A TaskCompleted hook does a similar pass, checking whether the task output actually addresses the stated objective — using a fast model call on the transcript to score completion quality. It’s not perfect, but it’s the first time I’ve had any programmatic check on whether the session ended with something useful or just ended.

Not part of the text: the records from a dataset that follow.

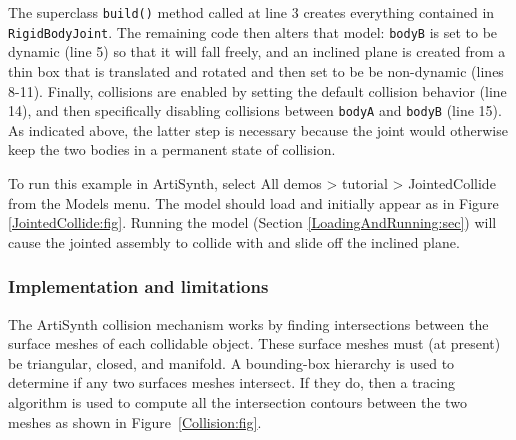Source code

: The superclass {\tt build()} method called at line 3 creates
everything contained in {\tt RigidBodyJoint}. The remaining code then
alters that model: {\tt bodyB} is set to be dynamic (line 5) so that
it will fall freely, and an inclined plane is created from a thin box
that is translated and rotated and then set to be be non-dynamic
(lines 8-11).  Finally, collisions are enabled by setting the default
collision behavior (line 14), and then specifically disabling
collisions between {\tt bodyA} and {\tt bodyB} (line 15). As indicated
above, the latter step is necessary because the joint would otherwise
keep the two bodies in a permanent state of collision.

To run this example in ArtiSynth, select {\sf All demos > tutorial >
JointedCollide} from the {\sf Models} menu. The model should load and
initially appear as in Figure \ref{JointedCollide:fig}.  Running
the model (Section \ref{LoadingAndRunning:sec}) will
cause the jointed assembly to collide with and slide off the inclined
plane.

\subsubsection{Implementation and limitations}

The ArtiSynth collision mechanism works by finding intersections
between the surface meshes of each collidable object.  These surface
meshes must (at present) be triangular, closed, and manifold.
A bounding-box 
hierarchy is used to determine if any two surfaces meshes
intersect. If they do, then a tracing algorithm
is used to compute all the intersection contours
between the two meshes as shown in Figure~\ref{Collision:fig}.

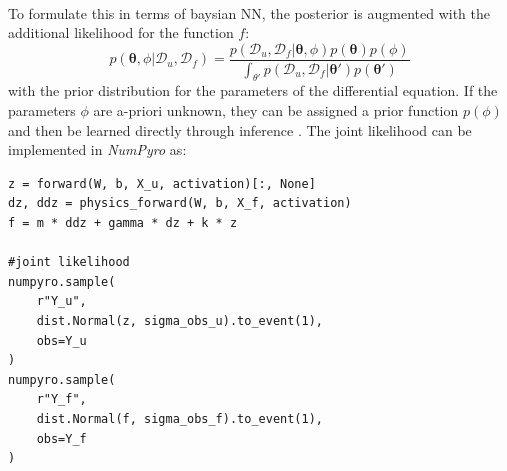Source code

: \documentclass{article}
\begin{document}
\\
To formulate this in terms of baysian NN, the posterior is augmented with the additional likelihood for the function $f$:
\begin{equation} \label{eq:post_params_BPINN}
    p(\bm \theta, \phi|\mathcal{D}_u, \mathcal{D}_f) = \frac{p(\mathcal{D}_u, \mathcal{D}_f|\bm \theta, \phi)p(\bm \theta)p(\phi)}{\int_{\theta'}p(\mathcal{D}_u, \mathcal{D}_f|\bm \theta')p(\bm \theta')}
\end{equation}
with the prior distribution for the parameters of the differential equation. If the parameters $\phi$ are a-priori unknown, they can be assigned a prior function $p(\phi)$ and then be learned directly through inference \cite{raissi2017physicsIDL, Yang_2021}.
The joint likelihood can be implemented in \textit{NumPyro} as:
\begin{lstlisting}[caption={Joint likelihood for B-PINN},captionpos=t]
z = forward(W, b, X_u, activation)[:, None]
dz, ddz = physics_forward(W, b, X_f, activation)
f = m * ddz + gamma * dz + k * z

#joint likelihood
numpyro.sample(
    r"Y_u", 
    dist.Normal(z, sigma_obs_u).to_event(1), 
    obs=Y_u
)
numpyro.sample(
    r"Y_f", 
    dist.Normal(f, sigma_obs_f).to_event(1), 
    obs=Y_f
)
\end{lstlisting} 
\end{document}
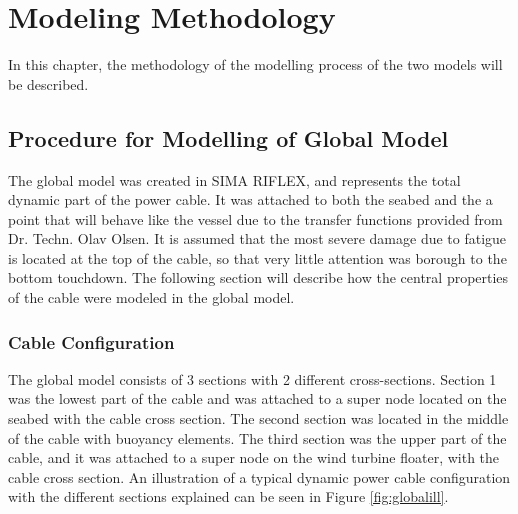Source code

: \chapter{Modeling Methodology}
\label{chap:procedure}
In this chapter, the methodology of the modelling process of the two models will be described.
\section{Procedure for Modelling of Global Model}
\label{sec:globmod}
The global model was created in SIMA RIFLEX, and represents the total dynamic part of the power cable. It was attached to both the seabed and the a point that will behave like the vessel due to the transfer functions provided from Dr. Techn. Olav Olsen. It is assumed that the most severe damage due to fatigue is located at the top of the cable, so that very little attention was borough to the bottom touchdown. The following section will describe how the central properties of the cable were modeled in the global model. 

\subsection{Cable Configuration}
The global model consists of 3 sections with 2 different cross-sections. Section 1 was the lowest part of the cable and was attached to a super node located on the seabed with the cable cross section. The second section was located in the middle of the cable with buoyancy elements. The third section was the upper part of the cable, and it was attached to a super node on the wind turbine floater, with the cable cross section. An illustration of a typical dynamic power cable configuration with the different sections explained can be seen in Figure \ref{fig:globalill}.\newline
\newline 

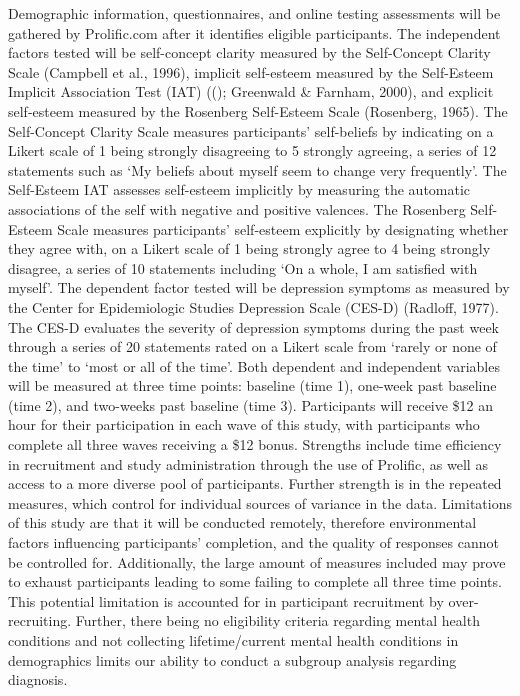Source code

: \documentclass[
  man,
  floatsintext,
  longtable,
  nolmodern,
  notxfonts,
  notimes,
  colorlinks=true,linkcolor=blue,citecolor=blue,urlcolor=blue]{apa7}
\begin{document}
Demographic information, questionnaires, and online testing assessments
will be gathered by Prolific.com after it identifies eligible
participants. The independent factors tested will be self-concept
clarity measured by the Self-Concept Clarity Scale (Campbell et al.,
1996), implicit self-esteem measured by the Self-Esteem Implicit
Association Test (IAT) ((); Greenwald \& Farnham, 2000), and explicit self-esteem
measured by the Rosenberg Self-Esteem Scale (Rosenberg, 1965). The
Self-Concept Clarity Scale measures participants' self-beliefs by
indicating on a Likert scale of 1 being strongly disagreeing to 5
strongly agreeing, a series of 12 statements such as `My beliefs about
myself seem to change very frequently'. The Self-Esteem IAT assesses
self-esteem implicitly by measuring the automatic associations of the
self with negative and positive valences. The Rosenberg Self-Esteem
Scale measures participants' self-esteem explicitly by designating
whether they agree with, on a Likert scale of 1 being strongly agree to
4 being strongly disagree, a series of 10 statements including `On a
whole, I am satisfied with myself'. The dependent factor tested will be
depression symptoms as measured by the Center for Epidemiologic Studies
Depression Scale (CES-D) (Radloff, 1977). The CES-D evaluates the
severity of depression symptoms during the past week through a series of
20 statements rated on a Likert scale from `rarely or none of the time'
to `most or all of the time'. Both dependent and independent variables
will be measured at three time points: baseline (time 1), one-week past
baseline (time 2), and two-weeks past baseline (time 3). Participants
will receive \$12 an hour for their participation in each wave of this
study, with participants who complete all three waves receiving a \$12
bonus. Strengths include time efficiency in recruitment and study
administration through the use of Prolific, as well as access to a more
diverse pool of participants. Further strength is in the repeated
measures, which control for individual sources of variance in the data.
Limitations of this study are that it will be conducted remotely,
therefore environmental factors influencing participants' completion,
and the quality of responses cannot be controlled for. Additionally, the
large amount of measures included may prove to exhaust participants
leading to some failing to complete all three time points. This
potential limitation is accounted for in participant recruitment by
over-recruiting. Further, there being no eligibility criteria regarding
mental health conditions and not collecting lifetime/current mental
health conditions in demographics limits our ability to conduct a
subgroup analysis regarding diagnosis.
\end{document}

The full implementation is at github.com/zl190/agent-gates. The key insight from the source was that hooks are not just interceptors — they are session observers with access to everything the model has done. That’s enough to implement a real quality gate, even if Claude Code itself doesn’t ship one.
The Gap
The source leak revealed a system that is seriously engineered in one dimension and entirely unengineered in another. The safety infrastructure — three layers, explicit risk scoring, ML-based auto-approval — is production-grade. It reflects years of iteration on what it means to prevent harmful actions.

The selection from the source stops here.